== WHAT NEEDS TO BE DONE ==
Reproduce exactly, and only, the lines running from the start of the entries below to the line containing "### Install the".

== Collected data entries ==
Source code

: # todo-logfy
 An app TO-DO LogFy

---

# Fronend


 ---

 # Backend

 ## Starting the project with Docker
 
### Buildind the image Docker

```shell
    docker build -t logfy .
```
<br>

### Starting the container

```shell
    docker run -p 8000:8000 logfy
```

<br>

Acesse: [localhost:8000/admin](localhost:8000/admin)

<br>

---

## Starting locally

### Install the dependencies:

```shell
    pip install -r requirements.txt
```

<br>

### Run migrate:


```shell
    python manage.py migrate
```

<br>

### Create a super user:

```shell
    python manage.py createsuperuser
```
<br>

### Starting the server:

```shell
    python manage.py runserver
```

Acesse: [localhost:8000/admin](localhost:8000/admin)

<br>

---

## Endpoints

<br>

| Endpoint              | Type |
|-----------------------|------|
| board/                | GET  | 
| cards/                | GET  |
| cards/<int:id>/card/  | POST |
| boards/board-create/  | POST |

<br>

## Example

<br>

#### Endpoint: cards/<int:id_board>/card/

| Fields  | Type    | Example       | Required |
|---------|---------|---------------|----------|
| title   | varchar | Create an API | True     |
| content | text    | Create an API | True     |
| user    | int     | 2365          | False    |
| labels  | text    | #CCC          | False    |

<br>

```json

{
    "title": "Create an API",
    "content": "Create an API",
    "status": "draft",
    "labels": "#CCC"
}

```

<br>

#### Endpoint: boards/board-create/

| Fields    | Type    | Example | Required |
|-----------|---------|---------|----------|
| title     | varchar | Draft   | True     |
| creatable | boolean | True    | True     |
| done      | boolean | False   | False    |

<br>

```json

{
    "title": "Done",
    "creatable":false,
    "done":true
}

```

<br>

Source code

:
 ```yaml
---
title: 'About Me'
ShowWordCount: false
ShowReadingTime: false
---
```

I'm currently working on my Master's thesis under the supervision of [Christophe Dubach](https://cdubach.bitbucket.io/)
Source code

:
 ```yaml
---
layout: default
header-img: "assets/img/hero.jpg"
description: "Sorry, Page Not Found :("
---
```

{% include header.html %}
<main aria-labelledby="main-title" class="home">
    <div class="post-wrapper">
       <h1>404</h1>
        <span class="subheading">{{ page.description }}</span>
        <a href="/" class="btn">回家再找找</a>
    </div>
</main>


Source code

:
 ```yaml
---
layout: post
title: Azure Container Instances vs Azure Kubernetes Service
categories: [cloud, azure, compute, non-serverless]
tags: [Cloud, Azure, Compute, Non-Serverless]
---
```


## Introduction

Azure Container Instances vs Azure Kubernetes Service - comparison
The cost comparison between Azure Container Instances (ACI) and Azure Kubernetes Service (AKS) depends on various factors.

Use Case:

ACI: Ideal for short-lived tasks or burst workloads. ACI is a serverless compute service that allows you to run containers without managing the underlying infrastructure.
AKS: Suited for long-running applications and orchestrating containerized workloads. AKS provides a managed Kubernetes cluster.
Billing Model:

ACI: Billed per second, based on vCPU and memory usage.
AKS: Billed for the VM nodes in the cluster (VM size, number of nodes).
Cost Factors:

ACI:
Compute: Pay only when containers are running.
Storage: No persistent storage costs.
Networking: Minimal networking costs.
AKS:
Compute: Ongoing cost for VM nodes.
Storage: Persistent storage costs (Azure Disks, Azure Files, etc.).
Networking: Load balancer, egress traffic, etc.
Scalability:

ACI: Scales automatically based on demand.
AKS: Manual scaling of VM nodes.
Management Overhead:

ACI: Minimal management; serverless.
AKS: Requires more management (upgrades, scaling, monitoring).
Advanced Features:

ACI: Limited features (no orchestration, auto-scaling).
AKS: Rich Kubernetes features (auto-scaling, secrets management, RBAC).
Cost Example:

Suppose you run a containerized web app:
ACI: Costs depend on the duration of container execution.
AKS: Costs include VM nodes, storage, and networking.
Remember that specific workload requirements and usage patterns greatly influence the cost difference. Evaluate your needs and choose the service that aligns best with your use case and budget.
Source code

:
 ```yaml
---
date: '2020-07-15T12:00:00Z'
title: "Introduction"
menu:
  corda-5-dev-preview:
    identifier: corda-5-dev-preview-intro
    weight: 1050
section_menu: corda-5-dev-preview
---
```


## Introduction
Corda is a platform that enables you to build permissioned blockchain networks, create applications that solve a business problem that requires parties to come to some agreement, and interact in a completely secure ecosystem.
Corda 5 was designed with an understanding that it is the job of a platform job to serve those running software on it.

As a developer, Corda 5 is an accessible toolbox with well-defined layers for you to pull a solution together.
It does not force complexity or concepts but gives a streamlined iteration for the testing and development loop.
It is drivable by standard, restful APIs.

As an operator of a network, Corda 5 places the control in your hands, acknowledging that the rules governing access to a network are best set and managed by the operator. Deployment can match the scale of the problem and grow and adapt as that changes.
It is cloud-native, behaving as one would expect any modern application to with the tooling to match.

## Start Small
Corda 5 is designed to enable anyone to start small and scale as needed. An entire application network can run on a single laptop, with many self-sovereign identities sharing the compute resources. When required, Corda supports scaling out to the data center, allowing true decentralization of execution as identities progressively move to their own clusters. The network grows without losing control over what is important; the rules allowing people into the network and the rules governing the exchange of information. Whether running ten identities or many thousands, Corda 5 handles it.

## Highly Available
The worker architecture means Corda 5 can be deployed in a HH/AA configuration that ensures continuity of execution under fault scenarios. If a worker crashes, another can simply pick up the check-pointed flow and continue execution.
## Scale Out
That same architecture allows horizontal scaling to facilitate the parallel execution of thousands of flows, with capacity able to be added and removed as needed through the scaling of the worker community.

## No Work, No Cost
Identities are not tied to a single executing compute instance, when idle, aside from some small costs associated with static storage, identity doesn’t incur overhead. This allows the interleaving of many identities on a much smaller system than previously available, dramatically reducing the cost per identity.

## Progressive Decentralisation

== ANSWER TO THE PROBLEM ==
Source code

: # todo-logfy
 An app TO-DO LogFy

---

# Fronend


 ---

 # Backend

 ## Starting the project with Docker
 
### Buildind the image Docker

```shell
    docker build -t logfy .
```
<br>

### Starting the container

```shell
    docker run -p 8000:8000 logfy
```

<br>

Acesse: [localhost:8000/admin](localhost:8000/admin)

<br>

---

## Starting locally

### Install the dependencies:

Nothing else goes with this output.